Copy every line of the data in which the word "style" occurs.

Content starts

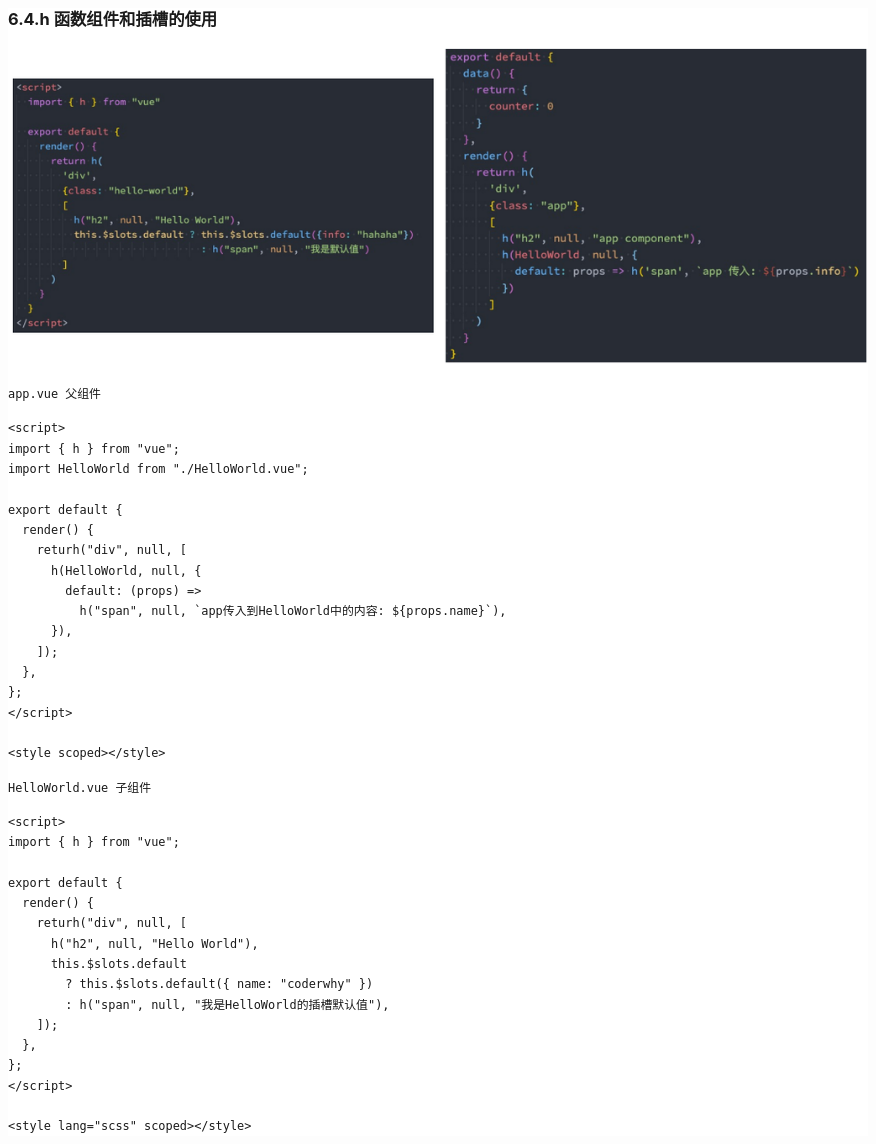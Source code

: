 ### 6.4.h 函数组件和插槽的使用

![image-20220514154902144](./assets/image-20220514154902144.png)

`app.vue 父组件`

```vue
<script>
import { h } from "vue";
import HelloWorld from "./HelloWorld.vue";

export default {
  render() {
    returh("div", null, [
      h(HelloWorld, null, {
        default: (props) =>
          h("span", null, `app传入到HelloWorld中的内容: ${props.name}`),
      }),
    ]);
  },
};
</script>

<style scoped></style>
```

`HelloWorld.vue 子组件`

```vue
<script>
import { h } from "vue";

export default {
  render() {
    returh("div", null, [
      h("h2", null, "Hello World"),
      this.$slots.default
        ? this.$slots.default({ name: "coderwhy" })
        : h("span", null, "我是HelloWorld的插槽默认值"),
    ]);
  },
};
</script>

<style lang="scss" scoped></style>
```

Content ends

» **RESPONSE AREA**:
<style scoped></style>
<style lang="scss" scoped></style>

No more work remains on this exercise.